Ciudadanos y PP tienen un serio problema con la lengua aragonesa. Consideran que oculta un trasfondo ideológico inquietante. Para ambos, el castellano simboliza la unidad inquebrantable, mientras que el aragonés significa una disidencia incómoda que les recuerda un pasado propio y otra realidad lingüística engorrosa: en Aragón también se habla catalán. Basta con repasar los programas electorales de PP y Cs para entender el temor que les inspira.
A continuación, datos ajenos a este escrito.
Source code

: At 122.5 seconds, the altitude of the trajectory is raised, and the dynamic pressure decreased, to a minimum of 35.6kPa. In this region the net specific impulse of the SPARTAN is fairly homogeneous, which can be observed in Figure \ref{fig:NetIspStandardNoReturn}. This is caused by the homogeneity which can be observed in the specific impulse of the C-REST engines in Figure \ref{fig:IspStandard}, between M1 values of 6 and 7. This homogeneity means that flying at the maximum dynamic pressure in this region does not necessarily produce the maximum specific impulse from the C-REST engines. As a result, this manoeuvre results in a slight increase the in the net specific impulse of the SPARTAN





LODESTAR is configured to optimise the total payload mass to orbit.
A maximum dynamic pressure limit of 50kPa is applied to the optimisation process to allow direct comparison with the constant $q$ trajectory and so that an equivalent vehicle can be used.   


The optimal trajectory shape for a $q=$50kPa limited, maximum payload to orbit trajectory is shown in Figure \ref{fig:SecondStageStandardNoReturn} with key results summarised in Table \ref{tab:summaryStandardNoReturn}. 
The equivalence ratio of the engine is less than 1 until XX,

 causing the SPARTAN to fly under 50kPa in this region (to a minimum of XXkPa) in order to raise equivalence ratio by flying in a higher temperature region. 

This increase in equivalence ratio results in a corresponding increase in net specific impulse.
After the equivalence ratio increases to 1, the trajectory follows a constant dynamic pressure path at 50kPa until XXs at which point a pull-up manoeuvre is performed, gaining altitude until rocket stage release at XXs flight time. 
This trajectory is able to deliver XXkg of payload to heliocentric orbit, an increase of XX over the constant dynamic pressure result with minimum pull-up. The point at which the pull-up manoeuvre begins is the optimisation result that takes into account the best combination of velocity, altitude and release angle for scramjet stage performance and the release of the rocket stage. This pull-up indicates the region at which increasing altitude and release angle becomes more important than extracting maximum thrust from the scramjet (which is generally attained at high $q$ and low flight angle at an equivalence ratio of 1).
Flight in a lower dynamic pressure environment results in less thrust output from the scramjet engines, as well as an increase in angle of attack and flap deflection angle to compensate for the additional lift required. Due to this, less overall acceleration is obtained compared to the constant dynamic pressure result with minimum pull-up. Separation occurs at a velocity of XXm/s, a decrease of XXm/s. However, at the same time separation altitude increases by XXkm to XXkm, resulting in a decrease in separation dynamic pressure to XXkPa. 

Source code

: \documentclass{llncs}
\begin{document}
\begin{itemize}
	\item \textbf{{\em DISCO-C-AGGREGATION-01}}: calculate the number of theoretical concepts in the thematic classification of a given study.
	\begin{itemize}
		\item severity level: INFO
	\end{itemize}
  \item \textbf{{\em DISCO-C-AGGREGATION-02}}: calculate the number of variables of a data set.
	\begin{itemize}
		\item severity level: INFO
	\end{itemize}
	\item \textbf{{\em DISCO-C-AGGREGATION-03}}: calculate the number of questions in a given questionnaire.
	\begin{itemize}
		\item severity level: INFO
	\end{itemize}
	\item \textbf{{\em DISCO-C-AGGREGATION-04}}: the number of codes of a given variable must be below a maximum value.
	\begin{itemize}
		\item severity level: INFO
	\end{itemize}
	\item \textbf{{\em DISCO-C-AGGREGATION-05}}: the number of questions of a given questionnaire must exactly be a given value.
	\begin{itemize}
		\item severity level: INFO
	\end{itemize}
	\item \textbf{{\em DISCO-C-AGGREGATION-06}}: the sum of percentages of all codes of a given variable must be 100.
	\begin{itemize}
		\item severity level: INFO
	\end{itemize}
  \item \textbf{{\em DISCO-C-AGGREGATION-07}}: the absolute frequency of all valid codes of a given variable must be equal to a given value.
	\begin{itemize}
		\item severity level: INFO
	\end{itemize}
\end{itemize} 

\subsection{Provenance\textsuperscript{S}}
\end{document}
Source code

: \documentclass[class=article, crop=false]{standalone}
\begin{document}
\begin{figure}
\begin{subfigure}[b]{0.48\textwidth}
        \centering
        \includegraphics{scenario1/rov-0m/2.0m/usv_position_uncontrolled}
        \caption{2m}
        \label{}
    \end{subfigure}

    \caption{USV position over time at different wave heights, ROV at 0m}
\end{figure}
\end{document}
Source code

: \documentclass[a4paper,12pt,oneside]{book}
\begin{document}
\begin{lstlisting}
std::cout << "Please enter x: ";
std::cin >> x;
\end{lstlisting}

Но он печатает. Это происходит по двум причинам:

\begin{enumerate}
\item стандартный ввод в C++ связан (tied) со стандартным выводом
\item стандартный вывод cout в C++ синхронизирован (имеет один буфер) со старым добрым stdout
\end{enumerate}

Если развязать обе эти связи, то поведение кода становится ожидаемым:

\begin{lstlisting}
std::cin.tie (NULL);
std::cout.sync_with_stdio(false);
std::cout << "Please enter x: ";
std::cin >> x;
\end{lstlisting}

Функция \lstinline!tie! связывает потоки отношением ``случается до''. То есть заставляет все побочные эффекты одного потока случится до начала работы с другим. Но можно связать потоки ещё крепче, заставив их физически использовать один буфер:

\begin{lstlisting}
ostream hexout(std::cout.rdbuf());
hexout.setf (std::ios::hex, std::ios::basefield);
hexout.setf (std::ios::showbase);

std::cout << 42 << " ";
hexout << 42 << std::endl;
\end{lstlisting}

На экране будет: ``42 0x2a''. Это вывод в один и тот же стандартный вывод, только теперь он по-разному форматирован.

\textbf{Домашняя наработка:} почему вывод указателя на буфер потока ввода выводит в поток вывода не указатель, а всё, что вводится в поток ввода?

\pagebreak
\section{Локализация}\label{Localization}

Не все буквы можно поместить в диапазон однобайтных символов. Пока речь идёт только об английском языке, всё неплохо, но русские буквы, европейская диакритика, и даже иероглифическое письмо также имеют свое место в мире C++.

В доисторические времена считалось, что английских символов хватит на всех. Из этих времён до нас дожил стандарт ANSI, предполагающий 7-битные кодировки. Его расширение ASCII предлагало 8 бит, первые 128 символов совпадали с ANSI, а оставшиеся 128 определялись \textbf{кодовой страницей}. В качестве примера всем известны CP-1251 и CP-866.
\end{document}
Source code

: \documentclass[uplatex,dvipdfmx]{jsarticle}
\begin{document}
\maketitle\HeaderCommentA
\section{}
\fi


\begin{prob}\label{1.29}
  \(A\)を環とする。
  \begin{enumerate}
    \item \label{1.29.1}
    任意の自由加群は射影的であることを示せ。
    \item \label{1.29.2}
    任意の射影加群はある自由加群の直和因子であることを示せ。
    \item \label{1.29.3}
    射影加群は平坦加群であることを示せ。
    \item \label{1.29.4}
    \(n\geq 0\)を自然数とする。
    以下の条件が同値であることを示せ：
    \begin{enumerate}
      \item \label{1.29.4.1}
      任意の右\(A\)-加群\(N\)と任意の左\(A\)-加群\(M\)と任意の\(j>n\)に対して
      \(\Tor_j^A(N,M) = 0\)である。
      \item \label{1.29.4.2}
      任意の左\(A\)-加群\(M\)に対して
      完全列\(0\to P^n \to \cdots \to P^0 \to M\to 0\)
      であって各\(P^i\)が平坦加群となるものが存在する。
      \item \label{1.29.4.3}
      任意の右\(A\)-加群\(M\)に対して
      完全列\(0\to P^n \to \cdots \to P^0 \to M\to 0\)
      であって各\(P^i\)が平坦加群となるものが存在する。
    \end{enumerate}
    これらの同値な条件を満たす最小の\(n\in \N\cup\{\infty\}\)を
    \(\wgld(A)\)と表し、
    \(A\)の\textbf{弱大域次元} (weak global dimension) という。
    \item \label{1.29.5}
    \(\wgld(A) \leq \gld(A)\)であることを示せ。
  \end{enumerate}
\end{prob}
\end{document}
Detrás de lo que llaman modalidades lingüísticas, prejuzgan que existen una «ideología nacionalista» y unos «proyectos políticos excluyentes». Es decir, que según sus fobias se empieza hablando aragonés y se acaba proclamando la I República de Aragón.

Lo peor es que estos partidos están trasladando a los ciudadanos una idea muy peligrosa: que la lengua aragonesa es conflictiva. En Huesca, sus portavoces han calificado de inútiles, ridículos, polémicos, incómodos, costosos e irreales unos carteles bilingües de bienvenida a la ciudad para justificar su retirada. El exclusivo respeto al castellano conduce a lo grotesco y a la burla. «No creo que el aragonés tenga utilidad en Nueva York», soltó el portavoz de Vox en busca de la risa boba.

Me pregunto para qué sirven el Estatuto de Autonomía y la Ley de Lenguas. En dichos textos aparecen términos tan pomposos como patrimonio histórico y cultural, convivencia, valor social, protección, promoción, bien común o riqueza. Son palabras referidas a la lengua aragonesa. Serán palabras huecas, a no ser que el Gobierno cuatripartito deje muy claro, en Huesca y en cualquier rincón de esta tierra, que el patrimonio lingüístico de Aragón está por encima de los prejuicios políticos.